TASK INPUT below:
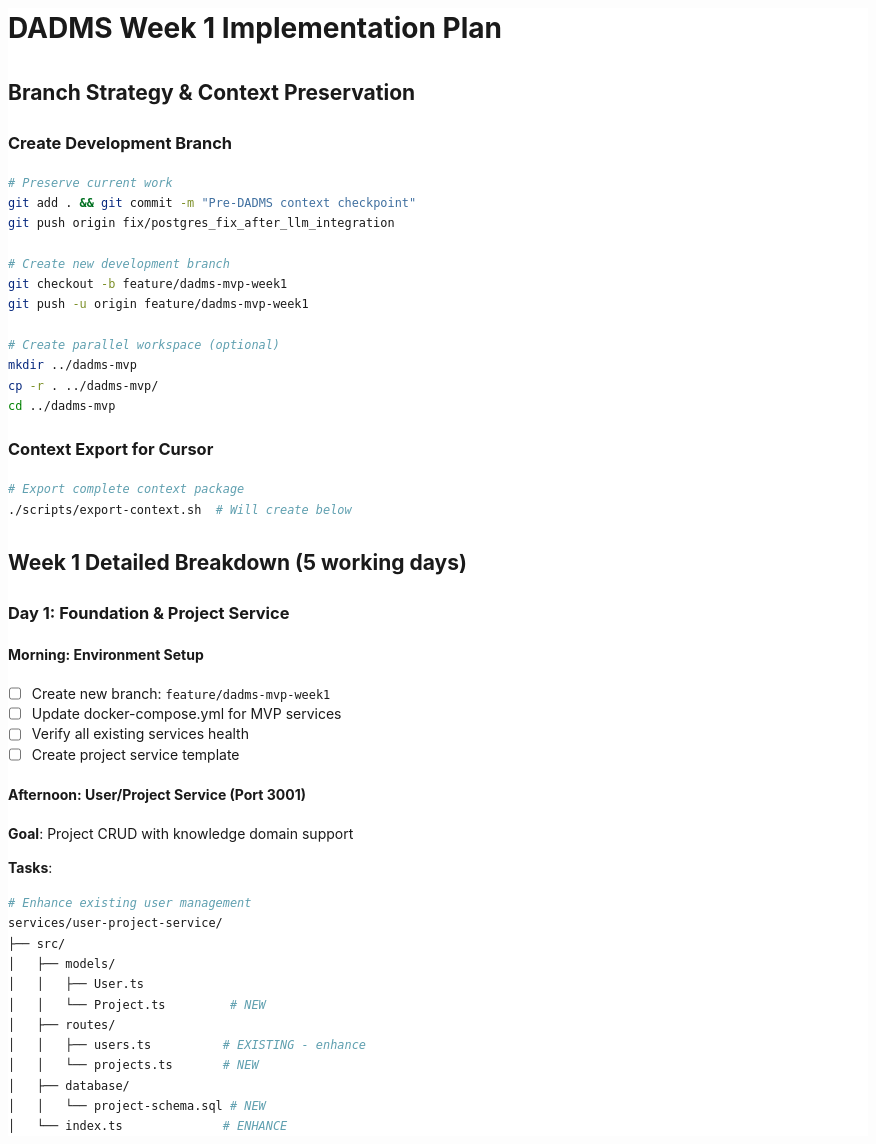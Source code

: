 # DADMS Week 1 Implementation Plan

## Branch Strategy & Context Preservation

### **Create Development Branch**
```bash
# Preserve current work
git add . && git commit -m "Pre-DADMS context checkpoint"
git push origin fix/postgres_fix_after_llm_integration

# Create new development branch
git checkout -b feature/dadms-mvp-week1
git push -u origin feature/dadms-mvp-week1

# Create parallel workspace (optional)
mkdir ../dadms-mvp
cp -r . ../dadms-mvp/
cd ../dadms-mvp
```

### **Context Export for Cursor**
```bash
# Export complete context package
./scripts/export-context.sh  # Will create below
```

## Week 1 Detailed Breakdown (5 working days)

### **Day 1: Foundation & Project Service**

#### **Morning: Environment Setup**
- [ ] Create new branch: `feature/dadms-mvp-week1`
- [ ] Update docker-compose.yml for MVP services
- [ ] Verify all existing services health
- [ ] Create project service template

#### **Afternoon: User/Project Service (Port 3001)**
**Goal**: Project CRUD with knowledge domain support

**Tasks**:
```bash
# Enhance existing user management
services/user-project-service/
├── src/
│   ├── models/
│   │   ├── User.ts
│   │   └── Project.ts         # NEW
│   ├── routes/
│   │   ├── users.ts          # EXISTING - enhance
│   │   └── projects.ts       # NEW
│   ├── database/
│   │   └── project-schema.sql # NEW
│   └── index.ts              # ENHANCE
```
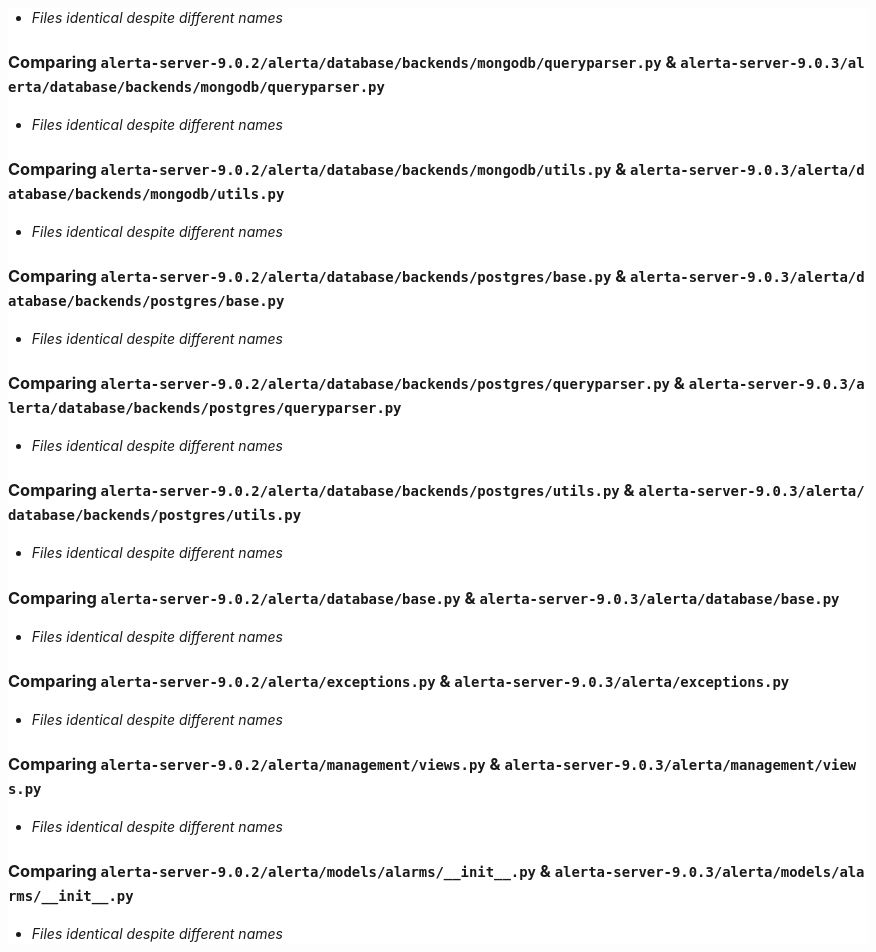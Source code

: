  * *Files identical despite different names*

### Comparing `alerta-server-9.0.2/alerta/database/backends/mongodb/queryparser.py` & `alerta-server-9.0.3/alerta/database/backends/mongodb/queryparser.py`

 * *Files identical despite different names*

### Comparing `alerta-server-9.0.2/alerta/database/backends/mongodb/utils.py` & `alerta-server-9.0.3/alerta/database/backends/mongodb/utils.py`

 * *Files identical despite different names*

### Comparing `alerta-server-9.0.2/alerta/database/backends/postgres/base.py` & `alerta-server-9.0.3/alerta/database/backends/postgres/base.py`

 * *Files identical despite different names*

### Comparing `alerta-server-9.0.2/alerta/database/backends/postgres/queryparser.py` & `alerta-server-9.0.3/alerta/database/backends/postgres/queryparser.py`

 * *Files identical despite different names*

### Comparing `alerta-server-9.0.2/alerta/database/backends/postgres/utils.py` & `alerta-server-9.0.3/alerta/database/backends/postgres/utils.py`

 * *Files identical despite different names*

### Comparing `alerta-server-9.0.2/alerta/database/base.py` & `alerta-server-9.0.3/alerta/database/base.py`

 * *Files identical despite different names*

### Comparing `alerta-server-9.0.2/alerta/exceptions.py` & `alerta-server-9.0.3/alerta/exceptions.py`

 * *Files identical despite different names*

### Comparing `alerta-server-9.0.2/alerta/management/views.py` & `alerta-server-9.0.3/alerta/management/views.py`

 * *Files identical despite different names*

### Comparing `alerta-server-9.0.2/alerta/models/alarms/__init__.py` & `alerta-server-9.0.3/alerta/models/alarms/__init__.py`

 * *Files identical despite different names*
End of TASK INPUT.
§ **EXERCISE**
Pictures are to be excluded; the records themselves are to be reproduced exactly.

§ **RESPONSE BOX**
Source code

: # DADMS Week 1 Implementation Plan

## Branch Strategy & Context Preservation

### **Create Development Branch**
```bash
# Preserve current work
git add . && git commit -m "Pre-DADMS context checkpoint"
git push origin fix/postgres_fix_after_llm_integration

# Create new development branch
git checkout -b feature/dadms-mvp-week1
git push -u origin feature/dadms-mvp-week1

# Create parallel workspace (optional)
mkdir ../dadms-mvp
cp -r . ../dadms-mvp/
cd ../dadms-mvp
```

### **Context Export for Cursor**
```bash
# Export complete context package
./scripts/export-context.sh  # Will create below
```

## Week 1 Detailed Breakdown (5 working days)

### **Day 1: Foundation & Project Service**

#### **Morning: Environment Setup**
- [ ] Create new branch: `feature/dadms-mvp-week1`
- [ ] Update docker-compose.yml for MVP services
- [ ] Verify all existing services health
- [ ] Create project service template

#### **Afternoon: User/Project Service (Port 3001)**
**Goal**: Project CRUD with knowledge domain support

**Tasks**:
```bash
# Enhance existing user management
services/user-project-service/
├── src/
│   ├── models/
│   │   ├── User.ts
│   │   └── Project.ts         # NEW
│   ├── routes/
│   │   ├── users.ts          # EXISTING - enhance
│   │   └── projects.ts       # NEW
│   ├── database/
│   │   └── project-schema.sql # NEW
│   └── index.ts              # ENHANCE
```
Source code

:  * *Files identical despite different names*

### Comparing `alerta-server-9.0.2/alerta/database/backends/mongodb/queryparser.py` & `alerta-server-9.0.3/alerta/database/backends/mongodb/queryparser.py`

 * *Files identical despite different names*

### Comparing `alerta-server-9.0.2/alerta/database/backends/mongodb/utils.py` & `alerta-server-9.0.3/alerta/database/backends/mongodb/utils.py`

 * *Files identical despite different names*

### Comparing `alerta-server-9.0.2/alerta/database/backends/postgres/base.py` & `alerta-server-9.0.3/alerta/database/backends/postgres/base.py`

 * *Files identical despite different names*

### Comparing `alerta-server-9.0.2/alerta/database/backends/postgres/queryparser.py` & `alerta-server-9.0.3/alerta/database/backends/postgres/queryparser.py`

 * *Files identical despite different names*

### Comparing `alerta-server-9.0.2/alerta/database/backends/postgres/utils.py` & `alerta-server-9.0.3/alerta/database/backends/postgres/utils.py`

 * *Files identical despite different names*

### Comparing `alerta-server-9.0.2/alerta/database/base.py` & `alerta-server-9.0.3/alerta/database/base.py`

 * *Files identical despite different names*

### Comparing `alerta-server-9.0.2/alerta/exceptions.py` & `alerta-server-9.0.3/alerta/exceptions.py`

 * *Files identical despite different names*

### Comparing `alerta-server-9.0.2/alerta/management/views.py` & `alerta-server-9.0.3/alerta/management/views.py`

 * *Files identical despite different names*

### Comparing `alerta-server-9.0.2/alerta/models/alarms/__init__.py` & `alerta-server-9.0.3/alerta/models/alarms/__init__.py`

 * *Files identical despite different names*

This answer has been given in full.